ERBIL, Kurdistan Region - The dead bodies of two Egyptian girls were discovered on Tuesday in a camp housing families with links to the Islamic State (ISIS) in northeast Syria (Rojava), a war monitor reported, adding that the victims had been beheaded.
The bodies that were found were of two minors and were spotted in al-Hol camp's sewage system by the internal security forces (Asayish), according to the UK-based Syrian Observatory for Human Rights (SOHR) war monitor.
The monitor added that these were the first killings in al-Hol camp in more than three months, with the notorious camp infamously known as a breeding ground for ISIS and described as a "ticking time bomb" by authorities.
A humanitarian aid group expressed grave concern about the killings in an email sent to Rudaw English.

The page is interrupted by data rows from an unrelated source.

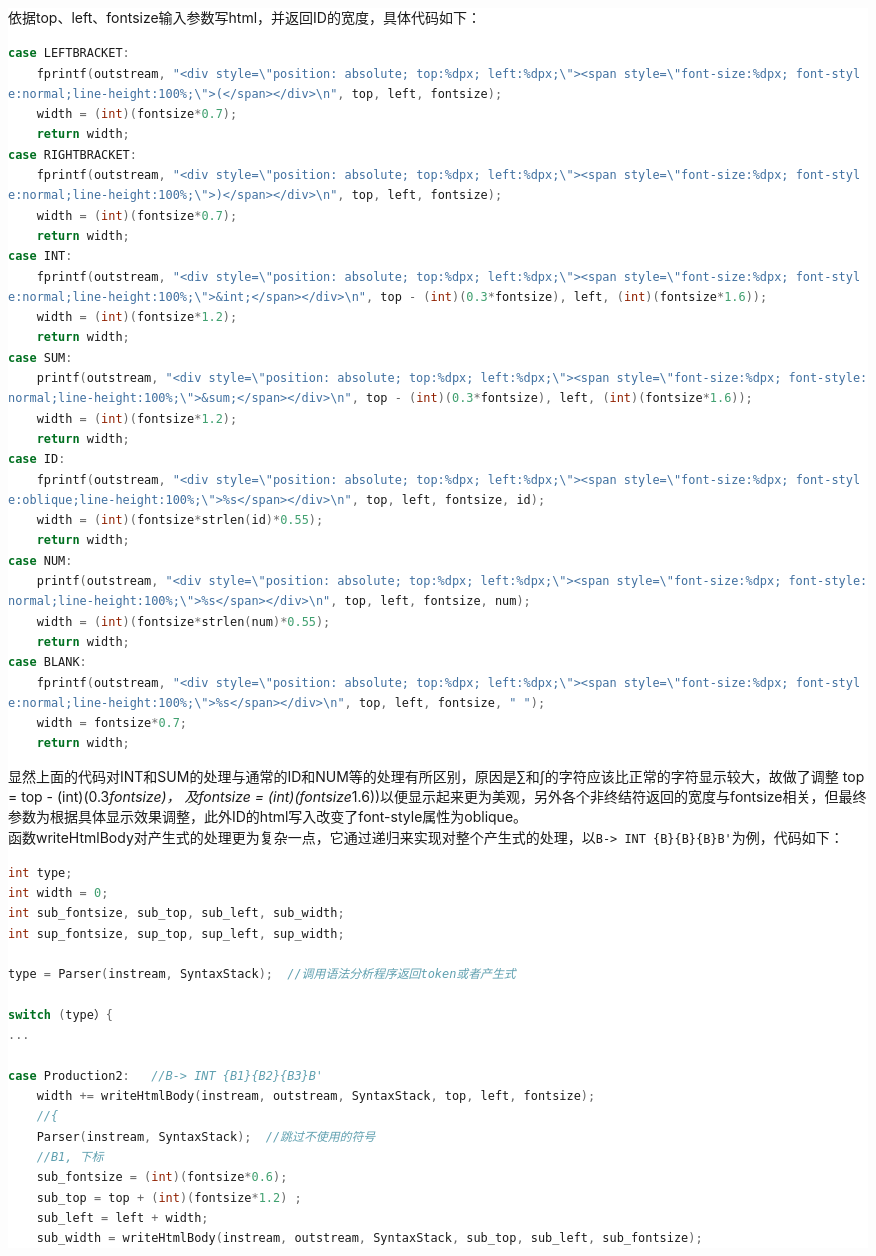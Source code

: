 依据top、left、fontsize输入参数写html，并返回ID的宽度，具体代码如下：  
```C
case LEFTBRACKET:
	fprintf(outstream, "<div style=\"position: absolute; top:%dpx; left:%dpx;\"><span style=\"font-size:%dpx; font-style:normal;line-height:100%;\">(</span></div>\n", top, left, fontsize);
	width = (int)(fontsize*0.7);
	return width;
case RIGHTBRACKET:
	fprintf(outstream, "<div style=\"position: absolute; top:%dpx; left:%dpx;\"><span style=\"font-size:%dpx; font-style:normal;line-height:100%;\">)</span></div>\n", top, left, fontsize);
	width = (int)(fontsize*0.7);
	return width;
case INT:
	fprintf(outstream, "<div style=\"position: absolute; top:%dpx; left:%dpx;\"><span style=\"font-size:%dpx; font-style:normal;line-height:100%;\">&int;</span></div>\n", top - (int)(0.3*fontsize), left, (int)(fontsize*1.6));
	width = (int)(fontsize*1.2);
	return width;
case SUM:
	printf(outstream, "<div style=\"position: absolute; top:%dpx; left:%dpx;\"><span style=\"font-size:%dpx; font-style:normal;line-height:100%;\">&sum;</span></div>\n", top - (int)(0.3*fontsize), left, (int)(fontsize*1.6));
	width = (int)(fontsize*1.2);
	return width;
case ID:
	fprintf(outstream, "<div style=\"position: absolute; top:%dpx; left:%dpx;\"><span style=\"font-size:%dpx; font-style:oblique;line-height:100%;\">%s</span></div>\n", top, left, fontsize, id);
	width = (int)(fontsize*strlen(id)*0.55);
	return width;
case NUM:
	printf(outstream, "<div style=\"position: absolute; top:%dpx; left:%dpx;\"><span style=\"font-size:%dpx; font-style:normal;line-height:100%;\">%s</span></div>\n", top, left, fontsize, num);
	width = (int)(fontsize*strlen(num)*0.55);
	return width;
case BLANK:
	fprintf(outstream, "<div style=\"position: absolute; top:%dpx; left:%dpx;\"><span style=\"font-size:%dpx; font-style:normal;line-height:100%;\">%s</span></div>\n", top, left, fontsize, " ");
	width = fontsize*0.7;
	return width;
```
显然上面的代码对INT和SUM的处理与通常的ID和NUM等的处理有所区别，原因是∑和∫的字符应该比正常的字符显示较大，故做了调整 top = top - (int)(0.3*fontsize)， 及fontsize = (int)(fontsize*1.6))以便显示起来更为美观，另外各个非终结符返回的宽度与fontsize相关，但最终参数为根据具体显示效果调整，此外ID的html写入改变了font-style属性为oblique。  
函数writeHtmlBody对产生式的处理更为复杂一点，它通过递归来实现对整个产生式的处理，以`B-> INT {B}{B}{B}B'`为例，代码如下：  
```C
int type;
int width = 0;
int sub_fontsize, sub_top, sub_left, sub_width;
int sup_fontsize, sup_top, sup_left, sup_width;

type = Parser(instream, SyntaxStack);  //调用语法分析程序返回token或者产生式

switch (type）{
...

case Production2:	//B-> INT {B1}{B2}{B3}B'			
	width += writeHtmlBody(instream, outstream, SyntaxStack, top, left, fontsize);				
	//{
	Parser(instream, SyntaxStack);  //跳过不使用的符号
	//B1, 下标
	sub_fontsize = (int)(fontsize*0.6);
	sub_top = top + (int)(fontsize*1.2) ;
	sub_left = left + width;
	sub_width = writeHtmlBody(instream, outstream, SyntaxStack, sub_top, sub_left, sub_fontsize);
```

"This latest incident involving the deaths of children in the camp highlights the urgent need for longer-term solutions for children in al-Hol. Syrian children should be safely reintegrated into their local communities and foreign children should be repatriated to their countries of origin in a safe and dignified way," said Tanya Evans, the International Rescue Committee's (IRC) Country Director in Syria.

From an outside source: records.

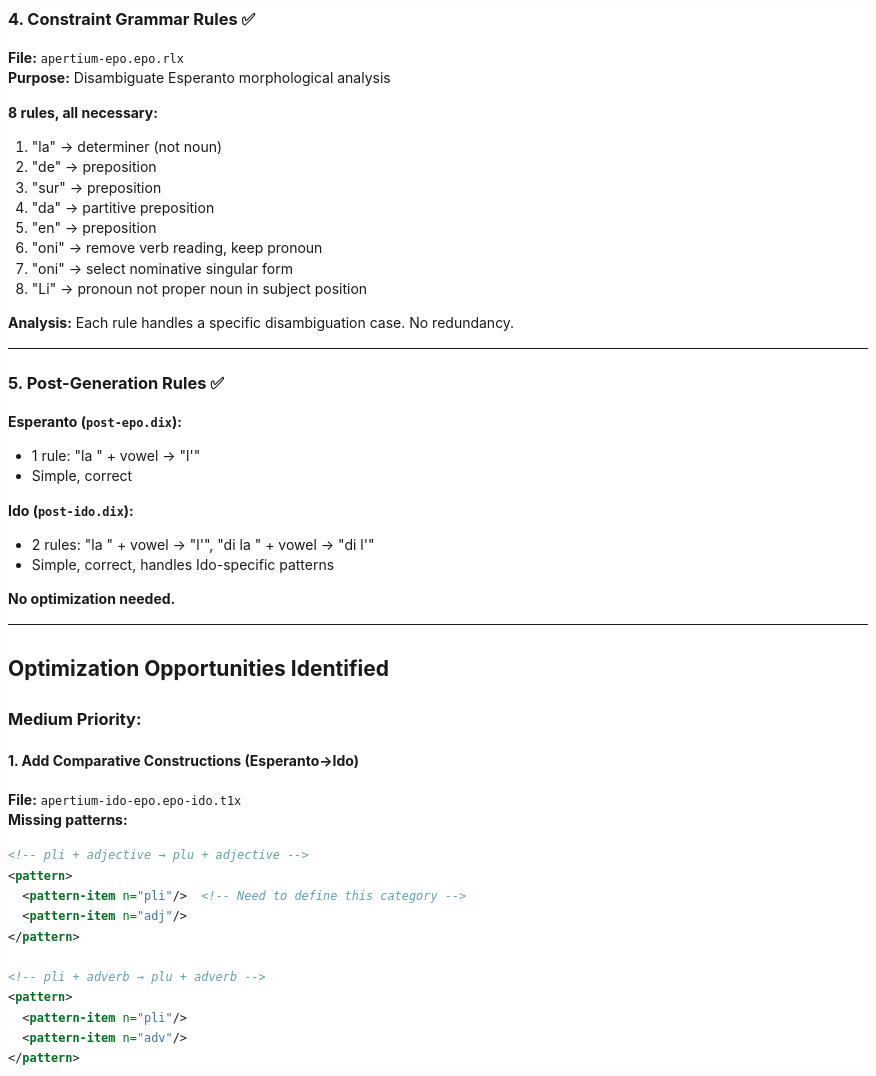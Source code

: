 ### 4. **Constraint Grammar Rules** ✅

**File:** `apertium-epo.epo.rlx`  
**Purpose:** Disambiguate Esperanto morphological analysis

**8 rules, all necessary:**
1. "la" → determiner (not noun)
2. "de" → preposition
3. "sur" → preposition
4. "da" → partitive preposition
5. "en" → preposition
6. "oni" → remove verb reading, keep pronoun
7. "oni" → select nominative singular form
8. "Li" → pronoun not proper noun in subject position

**Analysis:** Each rule handles a specific disambiguation case. No redundancy.

---

### 5. **Post-Generation Rules** ✅

**Esperanto (`post-epo.dix`):**
- 1 rule: "la " + vowel → "l'"
- Simple, correct

**Ido (`post-ido.dix`):**
- 2 rules: "la " + vowel → "l'", "di la " + vowel → "di l'"
- Simple, correct, handles Ido-specific patterns

**No optimization needed.**

---

## Optimization Opportunities Identified

### Medium Priority:

#### 1. Add Comparative Constructions (Esperanto→Ido)
**File:** `apertium-ido-epo.epo-ido.t1x`  
**Missing patterns:**
```xml
<!-- pli + adjective → plu + adjective -->
<pattern>
  <pattern-item n="pli"/>  <!-- Need to define this category -->
  <pattern-item n="adj"/>
</pattern>

<!-- pli + adverb → plu + adverb -->
<pattern>
  <pattern-item n="pli"/>
  <pattern-item n="adv"/>
</pattern>
```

An official at the camp told AP on the basis of anonymity that the girls were aged 11 and 13.
According to SOHR, 30 people have been killed in the sprawling facility since early 2022.

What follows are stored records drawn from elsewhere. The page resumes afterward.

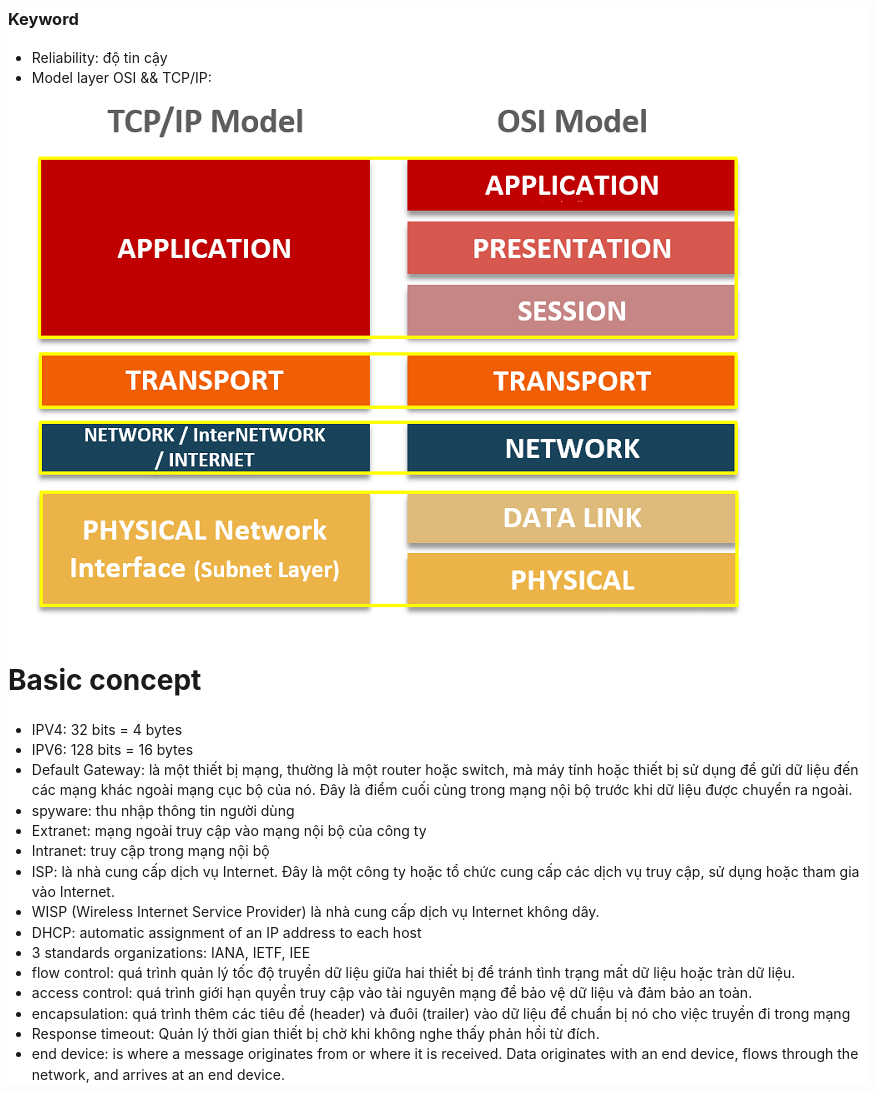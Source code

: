 ### Keyword
- Reliability: độ tin cậy
- Model layer OSI && TCP/IP:
![img](./modellayer.png)

# Basic concept
- IPV4: 32 bits = 4 bytes
- IPV6: 128 bits = 16 bytes
- Default Gateway: là một thiết bị mạng, thường là một router hoặc switch, mà máy tính hoặc thiết bị sử dụng để gửi dữ liệu đến các mạng khác ngoài mạng cục bộ của nó. Đây là điểm cuối cùng trong mạng nội bộ trước khi dữ liệu được chuyển ra ngoài.
- spyware: thu nhập thông tin người dùng
- Extranet: mạng ngoài truy cập vào mạng nội bộ của công ty
- Intranet: truy cập trong mạng nội bộ
- ISP: là nhà cung cấp dịch vụ Internet. Đây là một công ty hoặc tổ chức cung cấp các dịch vụ truy cập, sử dụng hoặc tham gia vào Internet.
- WISP (Wireless Internet Service Provider) là nhà cung cấp dịch vụ Internet không dây. 
- DHCP: automatic assignment of an IP address to each host
- 3 standards organizations: IANA, IETF, IEE
- flow control: quá trình quản lý tốc độ truyền dữ liệu giữa hai thiết bị để tránh tình trạng mất dữ liệu hoặc tràn dữ liệu.
- access control: quá trình giới hạn quyền truy cập vào tài nguyên mạng để bảo vệ dữ liệu và đảm bảo an toàn.
- encapsulation: quá trình thêm các tiêu đề (header) và đuôi (trailer) vào dữ liệu để chuẩn bị nó cho việc truyền đi trong mạng
- Response timeout: Quản lý thời gian thiết bị chờ khi không nghe thấy phản hồi từ đích.
- end device: is where a message originates from or where it is received. Data originates with an end device, flows through the network, and arrives at an end device.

Such killings in al-Hol camp are often attributed to ISIS sleeper cells that refuse to rid themselves of the terror group's ideology.
The Kurdish-led Syrian Democratic Forces (SDF) arrested thousands of ISIS fighters along with their wives and children when they took control of the group's last stronghold in Syria in March 2019. Many of these people were taken to al-Hol and Roj camps.
Officials have repeatedly warned of ISIS indoctrination in the squalid camp and called on the international community to repatriate its nationals from the facility, but only a few countries have responded positively as most as worried about security concerns.